Her second book, The Economic Statecraft of the Gulf Arab States: Deploying Aid, Investment and Development Across MENAP, is due out at the end of 2022 with IB Tauris/Bloomsbury. Her first book, The Political Economy of Energy, Finance and Security in the United Arab Emirates: Between the Majilis and the Market, was published by Palgrave Macmillan in 2014. She founded and wrote dozens of articles for Market Watch at the Arab Gulf States Institute in Washington.
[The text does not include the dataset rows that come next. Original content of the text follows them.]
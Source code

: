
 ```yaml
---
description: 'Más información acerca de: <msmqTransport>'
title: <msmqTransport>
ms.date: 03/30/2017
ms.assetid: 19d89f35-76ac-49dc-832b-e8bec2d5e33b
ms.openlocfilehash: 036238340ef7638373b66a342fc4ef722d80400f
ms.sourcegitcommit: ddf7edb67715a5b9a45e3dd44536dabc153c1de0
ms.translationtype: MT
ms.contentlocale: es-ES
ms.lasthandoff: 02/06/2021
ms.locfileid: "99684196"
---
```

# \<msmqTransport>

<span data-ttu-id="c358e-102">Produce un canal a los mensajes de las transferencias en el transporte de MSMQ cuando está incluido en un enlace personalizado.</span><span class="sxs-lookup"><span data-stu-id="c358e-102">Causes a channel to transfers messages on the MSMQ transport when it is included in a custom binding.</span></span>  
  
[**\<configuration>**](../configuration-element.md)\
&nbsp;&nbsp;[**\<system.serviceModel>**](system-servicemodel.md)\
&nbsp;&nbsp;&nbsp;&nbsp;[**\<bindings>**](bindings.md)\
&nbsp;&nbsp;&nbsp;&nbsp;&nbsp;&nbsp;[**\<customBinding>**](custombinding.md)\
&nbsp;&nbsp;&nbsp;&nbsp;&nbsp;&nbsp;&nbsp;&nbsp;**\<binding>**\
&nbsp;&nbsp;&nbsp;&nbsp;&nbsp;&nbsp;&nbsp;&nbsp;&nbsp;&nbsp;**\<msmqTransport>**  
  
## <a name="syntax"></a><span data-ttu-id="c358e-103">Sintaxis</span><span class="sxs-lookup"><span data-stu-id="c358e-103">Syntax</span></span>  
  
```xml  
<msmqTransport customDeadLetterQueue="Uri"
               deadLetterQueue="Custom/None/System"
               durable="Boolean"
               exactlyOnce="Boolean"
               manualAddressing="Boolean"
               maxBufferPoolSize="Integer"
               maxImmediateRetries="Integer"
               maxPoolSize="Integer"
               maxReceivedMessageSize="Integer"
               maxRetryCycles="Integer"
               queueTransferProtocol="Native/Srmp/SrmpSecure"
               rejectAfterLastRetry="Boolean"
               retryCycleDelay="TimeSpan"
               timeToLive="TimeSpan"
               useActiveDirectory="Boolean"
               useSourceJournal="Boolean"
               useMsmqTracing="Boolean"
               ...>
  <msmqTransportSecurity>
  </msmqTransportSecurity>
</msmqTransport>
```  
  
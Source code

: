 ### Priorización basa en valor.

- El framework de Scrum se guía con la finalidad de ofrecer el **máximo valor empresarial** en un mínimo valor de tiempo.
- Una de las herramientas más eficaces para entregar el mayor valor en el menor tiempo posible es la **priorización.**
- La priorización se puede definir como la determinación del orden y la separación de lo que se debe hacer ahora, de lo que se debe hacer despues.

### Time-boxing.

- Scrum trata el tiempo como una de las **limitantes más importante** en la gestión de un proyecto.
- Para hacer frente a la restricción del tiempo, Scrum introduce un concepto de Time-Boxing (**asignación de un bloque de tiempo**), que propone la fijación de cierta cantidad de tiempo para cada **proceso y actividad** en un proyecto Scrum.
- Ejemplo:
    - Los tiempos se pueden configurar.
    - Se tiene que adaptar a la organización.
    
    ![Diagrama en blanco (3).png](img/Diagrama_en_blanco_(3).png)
She has published articles in the Financial Times, Bloomberg, Foreign Affairs, Foreign Policy, Lawfare, Al Monitor, ORIENT, Oxford Analytica, Washington Institute for Near East Policy, the Conservative Middle East Council, The National and Gulf News, Journal of Arabian Studies, Georgetown Journal of International Affairs, Current History, Gulf Affairs, Security Dialogue, Internationale Politik and Middle East Policy, among many academic and analytical outlets. Her comments have been featured on NPR, CBS, CBC, AFP, in the New York Times, Financial Times, Bloomberg, Wall Street Journal, the Washington Post, Reuters, Al Arabiya, Arab News, Debtwire, MEED and MEES.

Her work has been supported by grants from Smith Richardson Foundation, the Carnegie Corporation of NY, the Fulbright Program (Ecuador 1997-99; Bulgaria 2005-06), the International Research and Exchange Board (IREX), the American Council of Learned Societies (ACLS), the Woodrow Wilson Center, US State Department Middle East Partnership Initiative (MEPI), APSA MENA Fellows Program and Emirates Foundation (via LSE). She holds a PhD in Political Science from the City University of New York Graduate Center, an MA in Political Science from Columbia University, an MA in International Economics from the Universidad Andina Simon Bolivar in Quito and a BA in Anthropology from Wellesley College.